[[ Data records open ]]

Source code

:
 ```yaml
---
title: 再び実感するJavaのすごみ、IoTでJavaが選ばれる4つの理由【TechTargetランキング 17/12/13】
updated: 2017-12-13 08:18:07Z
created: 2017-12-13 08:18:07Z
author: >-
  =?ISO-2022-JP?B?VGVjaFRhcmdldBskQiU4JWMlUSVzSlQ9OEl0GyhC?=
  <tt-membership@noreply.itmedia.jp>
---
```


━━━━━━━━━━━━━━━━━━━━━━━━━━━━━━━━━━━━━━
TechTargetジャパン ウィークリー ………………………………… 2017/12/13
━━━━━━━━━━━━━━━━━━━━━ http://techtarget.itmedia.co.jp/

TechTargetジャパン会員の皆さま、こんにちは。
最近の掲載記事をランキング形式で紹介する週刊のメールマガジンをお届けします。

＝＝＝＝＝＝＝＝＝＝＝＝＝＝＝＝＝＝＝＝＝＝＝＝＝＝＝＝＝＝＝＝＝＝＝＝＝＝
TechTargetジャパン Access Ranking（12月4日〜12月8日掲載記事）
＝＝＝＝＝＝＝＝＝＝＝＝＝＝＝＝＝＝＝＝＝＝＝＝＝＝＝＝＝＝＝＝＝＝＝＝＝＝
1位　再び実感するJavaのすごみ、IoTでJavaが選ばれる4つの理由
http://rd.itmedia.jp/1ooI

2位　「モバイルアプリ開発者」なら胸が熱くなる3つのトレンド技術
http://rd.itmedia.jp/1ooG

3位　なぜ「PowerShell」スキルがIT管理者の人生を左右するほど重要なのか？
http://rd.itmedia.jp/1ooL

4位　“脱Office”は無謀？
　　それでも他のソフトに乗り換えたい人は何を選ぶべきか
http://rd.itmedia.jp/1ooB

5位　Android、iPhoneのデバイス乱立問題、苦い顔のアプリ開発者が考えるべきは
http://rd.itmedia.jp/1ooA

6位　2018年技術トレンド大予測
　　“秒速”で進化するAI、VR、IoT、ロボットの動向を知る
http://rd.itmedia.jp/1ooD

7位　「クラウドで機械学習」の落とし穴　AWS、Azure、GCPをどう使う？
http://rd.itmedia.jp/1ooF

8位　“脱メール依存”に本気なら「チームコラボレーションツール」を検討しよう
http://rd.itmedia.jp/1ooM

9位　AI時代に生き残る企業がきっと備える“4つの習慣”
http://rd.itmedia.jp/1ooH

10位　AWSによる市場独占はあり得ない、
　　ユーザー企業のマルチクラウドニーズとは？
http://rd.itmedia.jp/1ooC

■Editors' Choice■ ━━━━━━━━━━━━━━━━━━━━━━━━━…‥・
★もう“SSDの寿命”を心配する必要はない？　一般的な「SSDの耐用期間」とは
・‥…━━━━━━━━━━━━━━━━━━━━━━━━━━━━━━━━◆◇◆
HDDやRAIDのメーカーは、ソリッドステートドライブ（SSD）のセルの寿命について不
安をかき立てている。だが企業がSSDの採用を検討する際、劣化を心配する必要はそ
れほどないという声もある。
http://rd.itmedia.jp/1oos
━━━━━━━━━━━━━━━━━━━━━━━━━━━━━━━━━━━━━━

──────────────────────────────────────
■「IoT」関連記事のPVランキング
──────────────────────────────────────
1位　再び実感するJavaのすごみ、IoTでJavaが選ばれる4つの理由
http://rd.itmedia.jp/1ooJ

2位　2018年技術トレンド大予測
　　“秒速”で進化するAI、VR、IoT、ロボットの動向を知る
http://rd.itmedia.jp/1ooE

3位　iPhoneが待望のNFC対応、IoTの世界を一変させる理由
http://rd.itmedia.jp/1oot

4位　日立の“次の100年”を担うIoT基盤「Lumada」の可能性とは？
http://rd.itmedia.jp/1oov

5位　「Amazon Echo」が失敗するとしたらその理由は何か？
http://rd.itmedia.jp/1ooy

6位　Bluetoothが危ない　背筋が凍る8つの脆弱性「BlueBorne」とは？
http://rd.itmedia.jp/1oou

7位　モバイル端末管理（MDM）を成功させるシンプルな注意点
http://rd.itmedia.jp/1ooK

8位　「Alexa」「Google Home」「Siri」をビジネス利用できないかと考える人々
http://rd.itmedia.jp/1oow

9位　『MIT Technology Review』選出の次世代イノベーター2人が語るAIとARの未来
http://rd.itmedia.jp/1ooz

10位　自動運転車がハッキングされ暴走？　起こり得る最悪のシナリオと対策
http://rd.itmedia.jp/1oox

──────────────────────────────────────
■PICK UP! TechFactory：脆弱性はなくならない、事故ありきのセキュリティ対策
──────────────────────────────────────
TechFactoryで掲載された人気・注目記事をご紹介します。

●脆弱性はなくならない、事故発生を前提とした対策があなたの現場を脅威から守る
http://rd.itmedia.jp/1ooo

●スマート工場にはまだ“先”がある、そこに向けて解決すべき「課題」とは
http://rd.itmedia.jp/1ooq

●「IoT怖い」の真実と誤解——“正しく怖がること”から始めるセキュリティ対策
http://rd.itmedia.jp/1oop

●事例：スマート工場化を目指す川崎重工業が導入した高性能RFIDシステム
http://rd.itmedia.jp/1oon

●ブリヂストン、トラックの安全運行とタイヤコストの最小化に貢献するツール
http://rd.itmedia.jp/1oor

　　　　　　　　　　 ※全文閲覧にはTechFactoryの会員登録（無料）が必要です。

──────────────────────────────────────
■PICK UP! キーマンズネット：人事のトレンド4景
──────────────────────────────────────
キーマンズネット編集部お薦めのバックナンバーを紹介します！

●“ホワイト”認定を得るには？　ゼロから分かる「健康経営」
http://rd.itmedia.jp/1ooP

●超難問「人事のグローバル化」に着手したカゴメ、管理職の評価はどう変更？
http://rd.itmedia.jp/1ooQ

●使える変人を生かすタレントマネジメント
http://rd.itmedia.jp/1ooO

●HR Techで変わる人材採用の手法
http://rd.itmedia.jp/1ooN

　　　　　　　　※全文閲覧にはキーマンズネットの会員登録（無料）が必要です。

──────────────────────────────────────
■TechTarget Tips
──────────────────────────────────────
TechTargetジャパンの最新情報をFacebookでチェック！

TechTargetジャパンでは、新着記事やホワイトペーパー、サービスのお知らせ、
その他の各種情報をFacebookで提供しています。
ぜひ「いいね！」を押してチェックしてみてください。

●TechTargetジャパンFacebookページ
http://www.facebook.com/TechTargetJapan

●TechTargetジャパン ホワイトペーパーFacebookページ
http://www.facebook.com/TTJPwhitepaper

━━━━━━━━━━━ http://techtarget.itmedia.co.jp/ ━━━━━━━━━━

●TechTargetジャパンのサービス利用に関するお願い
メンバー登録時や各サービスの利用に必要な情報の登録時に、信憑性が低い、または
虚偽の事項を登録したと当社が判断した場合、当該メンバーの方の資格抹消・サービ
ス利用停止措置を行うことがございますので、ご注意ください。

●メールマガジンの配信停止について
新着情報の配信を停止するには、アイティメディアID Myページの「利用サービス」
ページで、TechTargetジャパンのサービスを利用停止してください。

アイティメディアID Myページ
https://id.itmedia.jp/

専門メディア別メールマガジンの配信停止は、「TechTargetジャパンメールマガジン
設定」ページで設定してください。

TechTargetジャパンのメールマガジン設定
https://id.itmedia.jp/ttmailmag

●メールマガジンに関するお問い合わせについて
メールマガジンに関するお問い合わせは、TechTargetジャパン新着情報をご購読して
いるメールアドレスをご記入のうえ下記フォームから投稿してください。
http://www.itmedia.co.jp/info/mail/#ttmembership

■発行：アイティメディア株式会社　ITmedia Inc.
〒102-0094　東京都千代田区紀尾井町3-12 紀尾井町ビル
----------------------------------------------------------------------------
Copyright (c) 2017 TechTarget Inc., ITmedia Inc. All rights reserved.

[[ Data records closed ]]

About this exercise:
An exact repeat of all the records is required.

Answer to the exercise:
Source code

:
 ```yaml
---
title: 再び実感するJavaのすごみ、IoTでJavaが選ばれる4つの理由【TechTargetランキング 17/12/13】
updated: 2017-12-13 08:18:07Z
created: 2017-12-13 08:18:07Z
author: >-
  =?ISO-2022-JP?B?VGVjaFRhcmdldBskQiU4JWMlUSVzSlQ9OEl0GyhC?=
  <tt-membership@noreply.itmedia.jp>
---
```


━━━━━━━━━━━━━━━━━━━━━━━━━━━━━━━━━━━━━━
TechTargetジャパン ウィークリー ………………………………… 2017/12/13
━━━━━━━━━━━━━━━━━━━━━ http://techtarget.itmedia.co.jp/

TechTargetジャパン会員の皆さま、こんにちは。
最近の掲載記事をランキング形式で紹介する週刊のメールマガジンをお届けします。

＝＝＝＝＝＝＝＝＝＝＝＝＝＝＝＝＝＝＝＝＝＝＝＝＝＝＝＝＝＝＝＝＝＝＝＝＝＝
TechTargetジャパン Access Ranking（12月4日〜12月8日掲載記事）
＝＝＝＝＝＝＝＝＝＝＝＝＝＝＝＝＝＝＝＝＝＝＝＝＝＝＝＝＝＝＝＝＝＝＝＝＝＝
1位　再び実感するJavaのすごみ、IoTでJavaが選ばれる4つの理由
http://rd.itmedia.jp/1ooI

2位　「モバイルアプリ開発者」なら胸が熱くなる3つのトレンド技術
http://rd.itmedia.jp/1ooG

3位　なぜ「PowerShell」スキルがIT管理者の人生を左右するほど重要なのか？
http://rd.itmedia.jp/1ooL

4位　“脱Office”は無謀？
　　それでも他のソフトに乗り換えたい人は何を選ぶべきか
http://rd.itmedia.jp/1ooB

5位　Android、iPhoneのデバイス乱立問題、苦い顔のアプリ開発者が考えるべきは
http://rd.itmedia.jp/1ooA

6位　2018年技術トレンド大予測
　　“秒速”で進化するAI、VR、IoT、ロボットの動向を知る
http://rd.itmedia.jp/1ooD

7位　「クラウドで機械学習」の落とし穴　AWS、Azure、GCPをどう使う？
http://rd.itmedia.jp/1ooF

8位　“脱メール依存”に本気なら「チームコラボレーションツール」を検討しよう
http://rd.itmedia.jp/1ooM

9位　AI時代に生き残る企業がきっと備える“4つの習慣”
http://rd.itmedia.jp/1ooH

10位　AWSによる市場独占はあり得ない、
　　ユーザー企業のマルチクラウドニーズとは？
http://rd.itmedia.jp/1ooC

■Editors' Choice■ ━━━━━━━━━━━━━━━━━━━━━━━━━…‥・
★もう“SSDの寿命”を心配する必要はない？　一般的な「SSDの耐用期間」とは
・‥…━━━━━━━━━━━━━━━━━━━━━━━━━━━━━━━━◆◇◆
HDDやRAIDのメーカーは、ソリッドステートドライブ（SSD）のセルの寿命について不
安をかき立てている。だが企業がSSDの採用を検討する際、劣化を心配する必要はそ
れほどないという声もある。
http://rd.itmedia.jp/1oos
━━━━━━━━━━━━━━━━━━━━━━━━━━━━━━━━━━━━━━

──────────────────────────────────────
■「IoT」関連記事のPVランキング
──────────────────────────────────────
1位　再び実感するJavaのすごみ、IoTでJavaが選ばれる4つの理由
http://rd.itmedia.jp/1ooJ

2位　2018年技術トレンド大予測
　　“秒速”で進化するAI、VR、IoT、ロボットの動向を知る
http://rd.itmedia.jp/1ooE

3位　iPhoneが待望のNFC対応、IoTの世界を一変させる理由
http://rd.itmedia.jp/1oot

4位　日立の“次の100年”を担うIoT基盤「Lumada」の可能性とは？
http://rd.itmedia.jp/1oov

5位　「Amazon Echo」が失敗するとしたらその理由は何か？
http://rd.itmedia.jp/1ooy

6位　Bluetoothが危ない　背筋が凍る8つの脆弱性「BlueBorne」とは？
http://rd.itmedia.jp/1oou

7位　モバイル端末管理（MDM）を成功させるシンプルな注意点
http://rd.itmedia.jp/1ooK

8位　「Alexa」「Google Home」「Siri」をビジネス利用できないかと考える人々
http://rd.itmedia.jp/1oow

9位　『MIT Technology Review』選出の次世代イノベーター2人が語るAIとARの未来
http://rd.itmedia.jp/1ooz

10位　自動運転車がハッキングされ暴走？　起こり得る最悪のシナリオと対策
http://rd.itmedia.jp/1oox

──────────────────────────────────────
■PICK UP! TechFactory：脆弱性はなくならない、事故ありきのセキュリティ対策
──────────────────────────────────────
TechFactoryで掲載された人気・注目記事をご紹介します。

●脆弱性はなくならない、事故発生を前提とした対策があなたの現場を脅威から守る
http://rd.itmedia.jp/1ooo

●スマート工場にはまだ“先”がある、そこに向けて解決すべき「課題」とは
http://rd.itmedia.jp/1ooq

●「IoT怖い」の真実と誤解——“正しく怖がること”から始めるセキュリティ対策
http://rd.itmedia.jp/1oop

●事例：スマート工場化を目指す川崎重工業が導入した高性能RFIDシステム
http://rd.itmedia.jp/1oon

●ブリヂストン、トラックの安全運行とタイヤコストの最小化に貢献するツール
http://rd.itmedia.jp/1oor

　　　　　　　　　　 ※全文閲覧にはTechFactoryの会員登録（無料）が必要です。

──────────────────────────────────────
■PICK UP! キーマンズネット：人事のトレンド4景
──────────────────────────────────────
キーマンズネット編集部お薦めのバックナンバーを紹介します！

●“ホワイト”認定を得るには？　ゼロから分かる「健康経営」
http://rd.itmedia.jp/1ooP

●超難問「人事のグローバル化」に着手したカゴメ、管理職の評価はどう変更？
http://rd.itmedia.jp/1ooQ

●使える変人を生かすタレントマネジメント
http://rd.itmedia.jp/1ooO

●HR Techで変わる人材採用の手法
http://rd.itmedia.jp/1ooN

　　　　　　　　※全文閲覧にはキーマンズネットの会員登録（無料）が必要です。

──────────────────────────────────────
■TechTarget Tips
──────────────────────────────────────
TechTargetジャパンの最新情報をFacebookでチェック！

TechTargetジャパンでは、新着記事やホワイトペーパー、サービスのお知らせ、
その他の各種情報をFacebookで提供しています。
ぜひ「いいね！」を押してチェックしてみてください。

●TechTargetジャパンFacebookページ
http://www.facebook.com/TechTargetJapan

●TechTargetジャパン ホワイトペーパーFacebookページ
http://www.facebook.com/TTJPwhitepaper

━━━━━━━━━━━ http://techtarget.itmedia.co.jp/ ━━━━━━━━━━

●TechTargetジャパンのサービス利用に関するお願い
メンバー登録時や各サービスの利用に必要な情報の登録時に、信憑性が低い、または
虚偽の事項を登録したと当社が判断した場合、当該メンバーの方の資格抹消・サービ
ス利用停止措置を行うことがございますので、ご注意ください。

●メールマガジンの配信停止について
新着情報の配信を停止するには、アイティメディアID Myページの「利用サービス」
ページで、TechTargetジャパンのサービスを利用停止してください。

アイティメディアID Myページ
https://id.itmedia.jp/

専門メディア別メールマガジンの配信停止は、「TechTargetジャパンメールマガジン
設定」ページで設定してください。

TechTargetジャパンのメールマガジン設定
https://id.itmedia.jp/ttmailmag

●メールマガジンに関するお問い合わせについて
メールマガジンに関するお問い合わせは、TechTargetジャパン新着情報をご購読して
いるメールアドレスをご記入のうえ下記フォームから投稿してください。
http://www.itmedia.co.jp/info/mail/#ttmembership

■発行：アイティメディア株式会社　ITmedia Inc.
〒102-0094　東京都千代田区紀尾井町3-12 紀尾井町ビル
----------------------------------------------------------------------------
Copyright (c) 2017 TechTarget Inc., ITmedia Inc. All rights reserved.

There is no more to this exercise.